Stored data Block Start

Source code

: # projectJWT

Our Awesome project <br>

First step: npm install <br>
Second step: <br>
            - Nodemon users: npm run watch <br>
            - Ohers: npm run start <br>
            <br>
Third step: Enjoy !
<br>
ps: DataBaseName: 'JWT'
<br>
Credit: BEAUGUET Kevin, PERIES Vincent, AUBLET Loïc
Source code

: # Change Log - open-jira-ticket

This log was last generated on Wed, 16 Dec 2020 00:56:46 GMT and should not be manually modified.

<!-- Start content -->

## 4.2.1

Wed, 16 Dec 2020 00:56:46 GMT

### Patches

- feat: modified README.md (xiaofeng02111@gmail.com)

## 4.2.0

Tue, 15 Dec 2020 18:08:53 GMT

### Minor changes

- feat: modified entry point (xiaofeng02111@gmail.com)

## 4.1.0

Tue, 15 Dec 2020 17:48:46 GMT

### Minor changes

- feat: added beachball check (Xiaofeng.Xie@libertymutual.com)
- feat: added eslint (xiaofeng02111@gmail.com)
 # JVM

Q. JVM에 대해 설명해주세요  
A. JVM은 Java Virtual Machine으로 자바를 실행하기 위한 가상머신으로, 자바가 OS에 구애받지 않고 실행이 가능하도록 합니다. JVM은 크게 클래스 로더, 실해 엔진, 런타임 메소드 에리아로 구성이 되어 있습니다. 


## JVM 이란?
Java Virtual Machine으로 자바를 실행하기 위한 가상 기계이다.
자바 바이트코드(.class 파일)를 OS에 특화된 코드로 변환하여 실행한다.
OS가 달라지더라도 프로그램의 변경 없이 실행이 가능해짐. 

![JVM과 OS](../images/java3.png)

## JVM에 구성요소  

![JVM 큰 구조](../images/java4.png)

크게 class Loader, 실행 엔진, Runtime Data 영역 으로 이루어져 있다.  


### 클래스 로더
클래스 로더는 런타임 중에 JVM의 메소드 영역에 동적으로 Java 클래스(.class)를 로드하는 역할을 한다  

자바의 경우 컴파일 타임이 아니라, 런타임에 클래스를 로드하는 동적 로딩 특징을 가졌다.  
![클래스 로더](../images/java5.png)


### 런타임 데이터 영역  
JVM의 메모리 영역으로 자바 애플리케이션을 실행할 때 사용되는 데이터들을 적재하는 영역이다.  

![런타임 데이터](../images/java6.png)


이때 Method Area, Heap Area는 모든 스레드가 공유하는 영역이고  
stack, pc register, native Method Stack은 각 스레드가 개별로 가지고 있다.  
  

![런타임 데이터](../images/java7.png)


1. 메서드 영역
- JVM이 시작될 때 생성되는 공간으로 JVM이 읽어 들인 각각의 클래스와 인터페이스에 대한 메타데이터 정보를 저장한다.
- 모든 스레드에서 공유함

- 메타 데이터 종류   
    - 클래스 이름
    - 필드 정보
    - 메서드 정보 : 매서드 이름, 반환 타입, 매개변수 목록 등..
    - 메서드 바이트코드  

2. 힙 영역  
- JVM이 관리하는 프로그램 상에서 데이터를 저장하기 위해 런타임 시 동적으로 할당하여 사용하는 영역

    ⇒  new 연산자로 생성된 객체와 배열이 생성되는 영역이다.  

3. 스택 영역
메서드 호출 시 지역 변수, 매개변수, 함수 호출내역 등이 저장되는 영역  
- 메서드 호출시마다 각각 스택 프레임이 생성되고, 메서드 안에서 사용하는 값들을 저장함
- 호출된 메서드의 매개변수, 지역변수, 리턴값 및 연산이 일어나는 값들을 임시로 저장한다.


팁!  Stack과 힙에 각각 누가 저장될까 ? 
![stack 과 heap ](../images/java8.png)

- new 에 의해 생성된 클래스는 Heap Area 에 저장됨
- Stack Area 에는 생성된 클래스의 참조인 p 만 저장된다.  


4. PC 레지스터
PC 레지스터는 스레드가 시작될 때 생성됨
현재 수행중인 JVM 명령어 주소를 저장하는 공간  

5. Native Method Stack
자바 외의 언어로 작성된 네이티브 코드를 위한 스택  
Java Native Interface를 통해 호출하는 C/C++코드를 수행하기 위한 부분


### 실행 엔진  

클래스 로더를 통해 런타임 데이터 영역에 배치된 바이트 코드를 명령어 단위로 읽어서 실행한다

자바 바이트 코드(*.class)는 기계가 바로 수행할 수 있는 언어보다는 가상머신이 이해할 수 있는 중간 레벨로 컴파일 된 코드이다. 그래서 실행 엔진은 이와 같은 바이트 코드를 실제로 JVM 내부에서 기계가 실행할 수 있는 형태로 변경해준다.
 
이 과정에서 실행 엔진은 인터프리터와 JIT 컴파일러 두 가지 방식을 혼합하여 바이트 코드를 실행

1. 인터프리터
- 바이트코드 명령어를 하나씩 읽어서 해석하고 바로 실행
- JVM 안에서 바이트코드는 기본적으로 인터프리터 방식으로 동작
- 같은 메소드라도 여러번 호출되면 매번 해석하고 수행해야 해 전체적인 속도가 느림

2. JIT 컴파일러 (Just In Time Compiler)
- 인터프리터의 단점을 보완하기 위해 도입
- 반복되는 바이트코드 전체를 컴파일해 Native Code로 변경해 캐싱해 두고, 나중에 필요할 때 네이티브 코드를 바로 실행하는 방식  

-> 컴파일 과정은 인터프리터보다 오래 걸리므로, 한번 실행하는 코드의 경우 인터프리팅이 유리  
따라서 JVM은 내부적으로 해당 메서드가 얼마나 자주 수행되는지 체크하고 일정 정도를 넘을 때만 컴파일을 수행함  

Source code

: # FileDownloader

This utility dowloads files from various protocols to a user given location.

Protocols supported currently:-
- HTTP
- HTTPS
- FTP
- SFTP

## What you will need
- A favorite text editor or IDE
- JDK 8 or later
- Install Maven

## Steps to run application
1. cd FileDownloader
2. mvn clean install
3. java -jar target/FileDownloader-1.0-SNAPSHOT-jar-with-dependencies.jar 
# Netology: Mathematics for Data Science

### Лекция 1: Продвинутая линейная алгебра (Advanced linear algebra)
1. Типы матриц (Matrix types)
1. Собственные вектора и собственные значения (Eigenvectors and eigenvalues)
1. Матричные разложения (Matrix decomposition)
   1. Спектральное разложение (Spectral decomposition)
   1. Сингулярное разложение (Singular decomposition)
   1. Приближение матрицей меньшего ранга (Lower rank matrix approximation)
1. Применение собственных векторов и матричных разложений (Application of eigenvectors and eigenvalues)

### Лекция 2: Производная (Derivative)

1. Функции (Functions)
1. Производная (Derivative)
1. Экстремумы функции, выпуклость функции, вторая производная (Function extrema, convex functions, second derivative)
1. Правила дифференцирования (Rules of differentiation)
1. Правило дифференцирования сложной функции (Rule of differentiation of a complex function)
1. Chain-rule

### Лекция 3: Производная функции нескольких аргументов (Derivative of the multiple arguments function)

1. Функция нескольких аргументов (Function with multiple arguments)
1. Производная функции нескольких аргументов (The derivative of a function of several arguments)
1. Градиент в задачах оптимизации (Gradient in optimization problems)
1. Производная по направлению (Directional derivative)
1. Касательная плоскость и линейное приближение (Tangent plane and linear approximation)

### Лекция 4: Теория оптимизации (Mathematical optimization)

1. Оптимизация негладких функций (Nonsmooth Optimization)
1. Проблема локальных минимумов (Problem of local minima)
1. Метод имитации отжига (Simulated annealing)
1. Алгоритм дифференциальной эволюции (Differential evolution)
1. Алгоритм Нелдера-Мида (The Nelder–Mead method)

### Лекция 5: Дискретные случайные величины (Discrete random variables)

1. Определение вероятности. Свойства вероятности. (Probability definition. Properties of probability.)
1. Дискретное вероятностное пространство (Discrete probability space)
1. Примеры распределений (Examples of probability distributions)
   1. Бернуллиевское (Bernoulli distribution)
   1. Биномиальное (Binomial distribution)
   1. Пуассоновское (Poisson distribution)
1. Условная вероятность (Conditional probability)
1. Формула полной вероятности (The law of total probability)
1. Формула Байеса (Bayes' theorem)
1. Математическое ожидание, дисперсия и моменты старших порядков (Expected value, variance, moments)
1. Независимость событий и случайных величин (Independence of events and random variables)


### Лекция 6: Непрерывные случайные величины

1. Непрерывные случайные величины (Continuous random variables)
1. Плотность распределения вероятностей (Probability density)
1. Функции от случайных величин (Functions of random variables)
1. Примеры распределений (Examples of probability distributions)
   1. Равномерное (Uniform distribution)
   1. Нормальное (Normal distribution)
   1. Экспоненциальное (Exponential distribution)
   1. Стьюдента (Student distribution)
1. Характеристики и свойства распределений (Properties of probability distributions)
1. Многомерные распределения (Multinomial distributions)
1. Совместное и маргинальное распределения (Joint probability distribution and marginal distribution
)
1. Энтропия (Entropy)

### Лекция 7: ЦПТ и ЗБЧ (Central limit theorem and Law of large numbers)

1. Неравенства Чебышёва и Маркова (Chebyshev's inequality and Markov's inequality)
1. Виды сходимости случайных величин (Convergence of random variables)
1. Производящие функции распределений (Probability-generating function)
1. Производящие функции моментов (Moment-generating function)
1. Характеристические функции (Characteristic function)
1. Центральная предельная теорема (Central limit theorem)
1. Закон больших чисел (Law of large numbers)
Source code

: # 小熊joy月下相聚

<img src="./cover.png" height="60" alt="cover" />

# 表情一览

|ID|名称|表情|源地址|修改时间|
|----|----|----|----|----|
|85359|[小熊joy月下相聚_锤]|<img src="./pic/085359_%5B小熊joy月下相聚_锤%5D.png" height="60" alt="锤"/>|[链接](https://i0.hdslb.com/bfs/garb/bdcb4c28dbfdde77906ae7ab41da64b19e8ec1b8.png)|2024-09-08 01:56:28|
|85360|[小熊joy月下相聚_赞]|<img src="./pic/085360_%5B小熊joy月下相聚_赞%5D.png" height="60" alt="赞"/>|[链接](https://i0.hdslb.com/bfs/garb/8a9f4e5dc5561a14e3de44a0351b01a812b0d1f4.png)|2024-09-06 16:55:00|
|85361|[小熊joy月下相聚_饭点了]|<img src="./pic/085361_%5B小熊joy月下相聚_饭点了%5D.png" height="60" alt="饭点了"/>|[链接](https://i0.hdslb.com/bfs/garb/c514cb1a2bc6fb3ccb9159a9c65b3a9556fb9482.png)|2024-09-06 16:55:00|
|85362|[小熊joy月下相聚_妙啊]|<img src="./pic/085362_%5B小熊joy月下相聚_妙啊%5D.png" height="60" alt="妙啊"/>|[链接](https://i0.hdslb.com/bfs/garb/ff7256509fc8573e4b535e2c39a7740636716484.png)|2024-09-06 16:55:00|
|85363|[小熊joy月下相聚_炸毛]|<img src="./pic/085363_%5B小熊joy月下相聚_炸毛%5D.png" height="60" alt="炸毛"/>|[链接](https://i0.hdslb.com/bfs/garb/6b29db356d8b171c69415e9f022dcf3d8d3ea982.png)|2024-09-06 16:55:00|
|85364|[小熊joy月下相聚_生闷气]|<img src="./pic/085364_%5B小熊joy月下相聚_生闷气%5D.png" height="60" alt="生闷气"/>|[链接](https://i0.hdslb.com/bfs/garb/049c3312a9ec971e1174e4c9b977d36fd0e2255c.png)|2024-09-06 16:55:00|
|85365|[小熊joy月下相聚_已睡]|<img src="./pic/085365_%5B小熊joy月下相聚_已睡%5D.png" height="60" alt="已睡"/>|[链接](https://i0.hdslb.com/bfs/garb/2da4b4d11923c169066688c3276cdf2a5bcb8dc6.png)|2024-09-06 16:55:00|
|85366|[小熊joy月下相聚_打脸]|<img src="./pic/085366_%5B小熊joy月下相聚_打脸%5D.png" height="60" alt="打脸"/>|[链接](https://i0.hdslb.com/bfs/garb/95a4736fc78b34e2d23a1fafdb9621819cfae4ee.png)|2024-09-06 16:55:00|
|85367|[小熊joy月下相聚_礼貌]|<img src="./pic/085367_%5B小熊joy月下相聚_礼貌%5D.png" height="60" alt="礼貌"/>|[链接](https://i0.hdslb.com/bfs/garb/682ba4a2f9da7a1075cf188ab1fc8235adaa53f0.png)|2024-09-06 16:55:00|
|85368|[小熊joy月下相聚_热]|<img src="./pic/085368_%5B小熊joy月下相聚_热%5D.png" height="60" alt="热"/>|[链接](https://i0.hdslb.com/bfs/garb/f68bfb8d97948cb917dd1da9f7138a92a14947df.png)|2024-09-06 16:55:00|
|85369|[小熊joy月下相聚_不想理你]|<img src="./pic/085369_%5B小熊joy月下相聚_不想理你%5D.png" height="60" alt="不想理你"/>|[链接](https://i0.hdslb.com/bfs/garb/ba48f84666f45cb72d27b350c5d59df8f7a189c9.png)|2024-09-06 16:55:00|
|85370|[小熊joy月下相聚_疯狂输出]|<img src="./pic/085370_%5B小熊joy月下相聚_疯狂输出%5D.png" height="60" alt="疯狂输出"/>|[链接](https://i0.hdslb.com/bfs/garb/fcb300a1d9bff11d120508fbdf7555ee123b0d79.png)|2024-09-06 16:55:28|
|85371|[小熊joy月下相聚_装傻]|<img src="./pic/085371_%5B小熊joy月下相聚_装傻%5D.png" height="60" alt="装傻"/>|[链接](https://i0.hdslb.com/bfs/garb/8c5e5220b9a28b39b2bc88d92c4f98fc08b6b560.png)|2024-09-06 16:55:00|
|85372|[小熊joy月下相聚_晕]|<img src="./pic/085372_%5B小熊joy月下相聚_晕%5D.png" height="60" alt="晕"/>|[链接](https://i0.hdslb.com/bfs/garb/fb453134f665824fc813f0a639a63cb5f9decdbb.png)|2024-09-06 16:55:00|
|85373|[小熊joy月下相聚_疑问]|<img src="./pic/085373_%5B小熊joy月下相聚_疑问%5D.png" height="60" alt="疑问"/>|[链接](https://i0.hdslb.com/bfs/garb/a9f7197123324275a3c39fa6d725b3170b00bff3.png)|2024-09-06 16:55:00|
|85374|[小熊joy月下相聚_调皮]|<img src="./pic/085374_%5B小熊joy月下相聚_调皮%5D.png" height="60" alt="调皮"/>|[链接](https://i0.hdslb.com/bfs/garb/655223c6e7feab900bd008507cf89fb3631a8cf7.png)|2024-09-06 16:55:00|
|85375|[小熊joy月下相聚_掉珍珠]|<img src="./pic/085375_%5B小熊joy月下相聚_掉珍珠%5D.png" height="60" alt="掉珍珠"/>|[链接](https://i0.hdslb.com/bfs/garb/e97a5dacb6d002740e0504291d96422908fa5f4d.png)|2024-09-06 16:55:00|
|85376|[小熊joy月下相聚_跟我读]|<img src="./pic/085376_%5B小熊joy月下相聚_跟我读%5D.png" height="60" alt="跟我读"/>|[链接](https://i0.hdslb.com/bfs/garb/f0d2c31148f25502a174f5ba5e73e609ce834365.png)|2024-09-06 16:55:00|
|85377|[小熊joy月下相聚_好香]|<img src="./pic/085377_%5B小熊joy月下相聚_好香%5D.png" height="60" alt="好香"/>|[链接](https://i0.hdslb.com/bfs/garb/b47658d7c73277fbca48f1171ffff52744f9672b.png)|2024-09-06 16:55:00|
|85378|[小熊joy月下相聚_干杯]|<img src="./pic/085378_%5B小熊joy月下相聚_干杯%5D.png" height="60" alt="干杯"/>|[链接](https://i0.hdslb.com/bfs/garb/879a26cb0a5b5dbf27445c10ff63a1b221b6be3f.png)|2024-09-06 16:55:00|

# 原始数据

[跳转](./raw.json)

Stored data Block End

▶ **Exercise aim**:
Type out again, exactly as written, the lines from the beginning of the material through the one containing "Q. JVM에 대해 설명해주세요".

▶ **Exercise result**:
Source code

: # projectJWT

Our Awesome project <br>

First step: npm install <br>
Second step: <br>
            - Nodemon users: npm run watch <br>
            - Ohers: npm run start <br>
            <br>
Third step: Enjoy !
<br>
ps: DataBaseName: 'JWT'
<br>
Credit: BEAUGUET Kevin, PERIES Vincent, AUBLET Loïc
Source code

: # Change Log - open-jira-ticket

This log was last generated on Wed, 16 Dec 2020 00:56:46 GMT and should not be manually modified.

<!-- Start content -->

## 4.2.1

Wed, 16 Dec 2020 00:56:46 GMT

### Patches

- feat: modified README.md (xiaofeng02111@gmail.com)

## 4.2.0

Tue, 15 Dec 2020 18:08:53 GMT

### Minor changes

- feat: modified entry point (xiaofeng02111@gmail.com)

## 4.1.0

Tue, 15 Dec 2020 17:48:46 GMT

### Minor changes

- feat: added beachball check (Xiaofeng.Xie@libertymutual.com)
- feat: added eslint (xiaofeng02111@gmail.com)
 # JVM

Q. JVM에 대해 설명해주세요  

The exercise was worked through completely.